Adam Cole-Kelly presents: Believe the Hyphen

I have a hyphenated last name that I've used as the basis for the name of my blog which in and of itself is a play on words. Clever's got a new home folks. Make yourselves comfortable.

Thursday, June 23, 2005

Ripe with Comedy

You know a peach is too old when it can grow a full beard.

I wish more people asked me for advice on buying produce. I would abuse the trust that people placed in me by instructing them to do ridiculous things to determine the freshness of assorted fruits and vegetables like so:

PERSON SEEKING MY ADVICE
“Oh Adam, he who possesses great wisdom about Kiwi ripeness, how might I go about selecting the best Kiwi from my grocer’s produce bin?”

ME
“Kiwis, like plants, enjoy being talked to, however, kiwis have a devious side. They actually prefer being scolded. Take a kiwi in your palm and give it the reprimanding of its lifetime. The more detailed your tongue-lashing the better. Make that piece of exotic seed-filled fruit wish it had never been pollinated. Something along the lines of ‘Oh you think it’s cute to doctor photos of people's family members and post them on the internet do you? Well we’ll see how cute you feel when I shove you down the garbage disposal and leave it on until the gears jam. Yeah, that’s right, we’re not in your indigenous Southwest China anymore, are we? No sir-kiwi-bob!’ might work. As your putting a serious scare into the Kiwi, you’ll notice the velvety red hairs coating its skin will stiffen. The stiffer the hairs the more responsive the kiwi and the more responsive the kiwi, the sweeter and juicier it will taste.”

Here is a second example:

DIFFERENT PERSON SEEKING MY ADVICE (WEARING A CAP)
“Hey Adam, rumor has it you’re the guy to ask when it comes to selecting the best cucumbers. What’s the trick to it?”

ME (NO CAP)
“I’m glad you asked. A lot of people rely on the shade of green and firmness of cukes. Others simply grab whatever is there and don’t give it a seconds thought. But if you truly want to feast on cucumber as it’s meant to be feasted upon you must find the most reactive one. I can already predict you’re asking ‘reactive to what?’ well hold your horses friend, I’m going to tell you. Take this car battery. Go ahead, take it. As you can see it’s a Die Hard, don’t ever use a generic brand. Now, all you need to do is bring this battery, one jumper cable and a thermos full of warm- not hot -water and you’re good to go. Simply affix the cable to the battery, clamp onto the cucumber at the point where its circumference is greatest and squeeze three drops of warm water from the thermos onto either end of the cucumber- I suppose it wouldn’t hurt to bring a baster for that part. The cucumber that absorbs the water the most slowly is the one you want to take home with you. I know the battery and cable may seem extraneous, but believe me, they are most essential to this process.”
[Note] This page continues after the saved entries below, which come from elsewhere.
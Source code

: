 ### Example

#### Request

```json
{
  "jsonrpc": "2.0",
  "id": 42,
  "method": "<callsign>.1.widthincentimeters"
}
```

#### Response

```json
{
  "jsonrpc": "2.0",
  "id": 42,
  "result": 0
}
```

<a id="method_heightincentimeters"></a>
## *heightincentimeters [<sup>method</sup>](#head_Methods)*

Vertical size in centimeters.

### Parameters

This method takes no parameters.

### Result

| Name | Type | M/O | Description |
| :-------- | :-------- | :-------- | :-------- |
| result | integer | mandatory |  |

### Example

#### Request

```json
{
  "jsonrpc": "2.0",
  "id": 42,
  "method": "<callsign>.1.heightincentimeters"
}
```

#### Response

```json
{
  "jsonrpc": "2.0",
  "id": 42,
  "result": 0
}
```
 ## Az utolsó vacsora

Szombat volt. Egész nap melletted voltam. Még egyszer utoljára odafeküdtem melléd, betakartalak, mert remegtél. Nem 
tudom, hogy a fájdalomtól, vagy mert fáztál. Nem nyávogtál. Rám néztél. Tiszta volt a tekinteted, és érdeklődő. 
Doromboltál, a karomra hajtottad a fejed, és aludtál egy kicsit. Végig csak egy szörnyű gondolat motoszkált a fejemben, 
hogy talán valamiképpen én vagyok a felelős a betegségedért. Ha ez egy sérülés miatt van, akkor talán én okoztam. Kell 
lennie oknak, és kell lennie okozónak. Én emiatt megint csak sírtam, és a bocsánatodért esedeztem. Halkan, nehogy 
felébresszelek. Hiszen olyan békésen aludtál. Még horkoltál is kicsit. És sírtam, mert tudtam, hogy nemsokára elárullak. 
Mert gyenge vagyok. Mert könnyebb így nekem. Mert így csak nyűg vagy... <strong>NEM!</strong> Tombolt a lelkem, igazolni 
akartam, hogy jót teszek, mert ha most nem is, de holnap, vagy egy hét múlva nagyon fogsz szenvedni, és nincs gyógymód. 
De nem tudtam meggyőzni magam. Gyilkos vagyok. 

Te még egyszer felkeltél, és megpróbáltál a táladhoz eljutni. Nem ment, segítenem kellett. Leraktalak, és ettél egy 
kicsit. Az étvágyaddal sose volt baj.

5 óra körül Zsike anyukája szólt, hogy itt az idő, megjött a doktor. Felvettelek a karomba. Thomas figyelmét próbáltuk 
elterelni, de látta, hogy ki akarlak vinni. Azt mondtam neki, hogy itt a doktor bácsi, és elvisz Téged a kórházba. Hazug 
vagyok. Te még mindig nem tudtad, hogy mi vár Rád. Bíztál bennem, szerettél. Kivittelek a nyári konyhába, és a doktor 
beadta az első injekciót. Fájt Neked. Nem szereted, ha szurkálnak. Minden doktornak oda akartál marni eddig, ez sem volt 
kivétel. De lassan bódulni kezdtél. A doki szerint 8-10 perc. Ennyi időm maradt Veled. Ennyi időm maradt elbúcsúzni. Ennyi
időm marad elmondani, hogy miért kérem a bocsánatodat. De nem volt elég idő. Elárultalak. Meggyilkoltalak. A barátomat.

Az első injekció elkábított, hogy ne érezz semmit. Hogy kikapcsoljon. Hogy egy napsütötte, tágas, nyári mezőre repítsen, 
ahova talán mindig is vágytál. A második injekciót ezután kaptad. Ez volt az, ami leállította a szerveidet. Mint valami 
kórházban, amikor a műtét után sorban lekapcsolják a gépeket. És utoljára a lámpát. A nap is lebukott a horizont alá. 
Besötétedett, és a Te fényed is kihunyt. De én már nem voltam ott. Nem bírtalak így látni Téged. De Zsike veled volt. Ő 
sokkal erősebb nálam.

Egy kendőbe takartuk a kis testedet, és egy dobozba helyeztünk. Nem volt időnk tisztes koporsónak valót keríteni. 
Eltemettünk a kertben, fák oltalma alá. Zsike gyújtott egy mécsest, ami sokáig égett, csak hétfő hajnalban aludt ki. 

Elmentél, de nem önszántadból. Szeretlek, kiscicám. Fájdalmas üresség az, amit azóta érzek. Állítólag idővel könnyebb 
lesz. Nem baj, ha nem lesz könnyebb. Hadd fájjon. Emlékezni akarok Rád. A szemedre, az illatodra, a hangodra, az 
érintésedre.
I agree, I should have quit after the kiwi example. Actually, I wrote the cucumber one first and the kiwi afterwards and switched them around because the kiwi one was infinitely better, but I didn’t have the heart to delete the cucumber one. There’s your little peek into my creative process you peeping tom.

The Rejection Show is up for an Emerging Comics of New York award tonight in the Best Comedy/Variety show category, but even if we win, we don’t get to accept the award on stage. If the event was televised perhaps the camera would pan to us in the audience, but it’s not, so I don’t know what we’ll do. Stand and curtsey? Wave and curtsey? I don’t really know for sure, but I’ll be damned if I don’t curtsey.

Bidding you adieu with a curtsey so graceful and elegant you just shat yourself.